Hold each stretch for 20–30 seconds. Focus on slow, deep breaths: inhale through the nose, exhale through the mouth. Remind students that cooling down helps reduce muscle soreness and brings the heart rate back to resting.

  1. Hamstring Stretch
    • Sit on the floor with legs extended.
    • Reach forward toward toes, keeping back straight.

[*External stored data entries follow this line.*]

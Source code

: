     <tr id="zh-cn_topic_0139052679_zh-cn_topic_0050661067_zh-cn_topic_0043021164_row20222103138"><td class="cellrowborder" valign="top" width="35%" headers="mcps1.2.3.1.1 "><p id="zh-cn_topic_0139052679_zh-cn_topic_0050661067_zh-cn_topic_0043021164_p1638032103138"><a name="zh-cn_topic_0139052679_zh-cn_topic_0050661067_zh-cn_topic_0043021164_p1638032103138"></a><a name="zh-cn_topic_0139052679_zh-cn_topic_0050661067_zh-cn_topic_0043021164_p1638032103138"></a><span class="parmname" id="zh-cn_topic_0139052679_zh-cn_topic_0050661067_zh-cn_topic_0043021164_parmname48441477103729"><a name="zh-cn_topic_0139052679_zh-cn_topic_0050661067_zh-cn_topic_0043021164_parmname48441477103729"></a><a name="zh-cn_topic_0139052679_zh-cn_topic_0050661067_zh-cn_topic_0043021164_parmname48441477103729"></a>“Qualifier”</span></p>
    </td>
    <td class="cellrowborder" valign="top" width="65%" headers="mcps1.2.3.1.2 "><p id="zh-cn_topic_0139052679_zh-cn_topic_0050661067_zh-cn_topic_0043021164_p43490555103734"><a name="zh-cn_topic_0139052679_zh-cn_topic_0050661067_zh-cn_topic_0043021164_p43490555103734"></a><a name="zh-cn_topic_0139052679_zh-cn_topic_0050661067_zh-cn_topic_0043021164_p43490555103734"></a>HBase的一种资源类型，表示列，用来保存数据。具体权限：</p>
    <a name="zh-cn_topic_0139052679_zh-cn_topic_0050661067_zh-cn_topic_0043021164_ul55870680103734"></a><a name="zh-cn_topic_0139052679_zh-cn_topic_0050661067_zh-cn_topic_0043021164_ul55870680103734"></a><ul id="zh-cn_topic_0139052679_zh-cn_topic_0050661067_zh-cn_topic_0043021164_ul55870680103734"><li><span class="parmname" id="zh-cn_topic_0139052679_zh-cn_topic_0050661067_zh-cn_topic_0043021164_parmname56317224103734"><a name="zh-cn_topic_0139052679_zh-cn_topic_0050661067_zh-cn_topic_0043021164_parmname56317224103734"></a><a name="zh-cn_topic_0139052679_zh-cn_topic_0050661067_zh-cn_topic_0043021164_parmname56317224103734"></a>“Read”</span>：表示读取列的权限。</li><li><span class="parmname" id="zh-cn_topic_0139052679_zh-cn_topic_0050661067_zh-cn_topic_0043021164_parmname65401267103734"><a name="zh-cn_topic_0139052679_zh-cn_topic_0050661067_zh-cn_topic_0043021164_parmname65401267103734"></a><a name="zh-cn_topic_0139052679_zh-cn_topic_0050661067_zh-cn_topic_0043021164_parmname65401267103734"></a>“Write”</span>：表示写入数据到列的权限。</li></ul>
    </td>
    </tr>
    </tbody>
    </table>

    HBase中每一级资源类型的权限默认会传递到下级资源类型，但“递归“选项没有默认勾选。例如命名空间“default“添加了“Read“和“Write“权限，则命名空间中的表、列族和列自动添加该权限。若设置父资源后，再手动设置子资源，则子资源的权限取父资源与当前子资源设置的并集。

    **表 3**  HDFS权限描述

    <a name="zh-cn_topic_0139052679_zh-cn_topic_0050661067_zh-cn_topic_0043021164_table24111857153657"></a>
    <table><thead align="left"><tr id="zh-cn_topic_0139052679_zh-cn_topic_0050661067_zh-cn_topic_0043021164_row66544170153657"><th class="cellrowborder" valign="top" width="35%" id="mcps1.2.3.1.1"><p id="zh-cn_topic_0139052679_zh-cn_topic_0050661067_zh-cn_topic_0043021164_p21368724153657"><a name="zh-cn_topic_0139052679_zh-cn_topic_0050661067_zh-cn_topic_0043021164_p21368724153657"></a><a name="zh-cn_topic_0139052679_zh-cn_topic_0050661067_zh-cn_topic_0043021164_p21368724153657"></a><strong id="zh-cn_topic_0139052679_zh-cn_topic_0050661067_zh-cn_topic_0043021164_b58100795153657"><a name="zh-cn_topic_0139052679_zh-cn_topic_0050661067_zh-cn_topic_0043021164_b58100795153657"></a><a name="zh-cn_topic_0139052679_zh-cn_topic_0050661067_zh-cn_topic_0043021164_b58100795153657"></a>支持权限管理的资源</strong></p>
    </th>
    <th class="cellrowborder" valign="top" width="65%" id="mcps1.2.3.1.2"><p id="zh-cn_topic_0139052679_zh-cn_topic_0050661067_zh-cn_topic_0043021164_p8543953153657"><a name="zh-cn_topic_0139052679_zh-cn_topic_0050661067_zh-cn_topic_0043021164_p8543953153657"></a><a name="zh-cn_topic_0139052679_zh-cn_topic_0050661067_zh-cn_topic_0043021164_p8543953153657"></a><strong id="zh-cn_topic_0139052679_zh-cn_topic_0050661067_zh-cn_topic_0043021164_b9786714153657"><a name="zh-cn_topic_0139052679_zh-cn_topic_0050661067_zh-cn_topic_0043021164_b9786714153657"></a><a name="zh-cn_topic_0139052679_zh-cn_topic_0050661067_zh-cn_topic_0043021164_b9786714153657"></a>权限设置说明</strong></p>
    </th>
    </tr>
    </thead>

    • Hold and breathe deeply.
    (Image placeholder)
  2. Quadriceps Stretch
    • Stand tall, bend one knee.
    • Grab ankle behind you and gently pull heel toward glutes.
    • Keep knees together and hips forward.
    (Image placeholder)
  3. Shoulder Stretch
    • Bring right arm across chest.
    • Press gently with left arm just above elbow.
    • Switch sides after hold.
    (Image placeholder)
  4. Butterfly Stretch
    • Sit with soles of feet together and knees out.
    • Hold feet, gently press knees toward the floor.
    • Lean forward slightly at the hips.
    (Image placeholder)
  5. Child’s Pose
    • Kneel on the mat, sit back on heels.
    • Reach arms forward and rest forehead on the floor.
    • Relax and breathe into lower back.
    (Image placeholder)

Let’s finish strong—slow, controlled movements help our bodies recover!